____ Extracted material
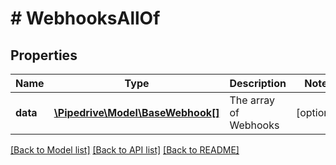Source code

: # # WebhooksAllOf

## Properties

Name | Type | Description | Notes
------------ | ------------- | ------------- | -------------
**data** | [**\Pipedrive\Model\BaseWebhook[]**](BaseWebhook.md) | The array of Webhooks | [optional]

[[Back to Model list]](../../README.md#models) [[Back to API list]](../../README.md#endpoints) [[Back to README]](../../README.md)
________
Exercise objective »
Which of the lines above carry the string "Model"? Copy every one.

Answer to this exercise »
**data** | [**\Pipedrive\Model\BaseWebhook[]**](BaseWebhook.md) | The array of Webhooks | [optional]
[[Back to Model list]](../../README.md#models) [[Back to API list]](../../README.md#endpoints) [[Back to README]](../../README.md)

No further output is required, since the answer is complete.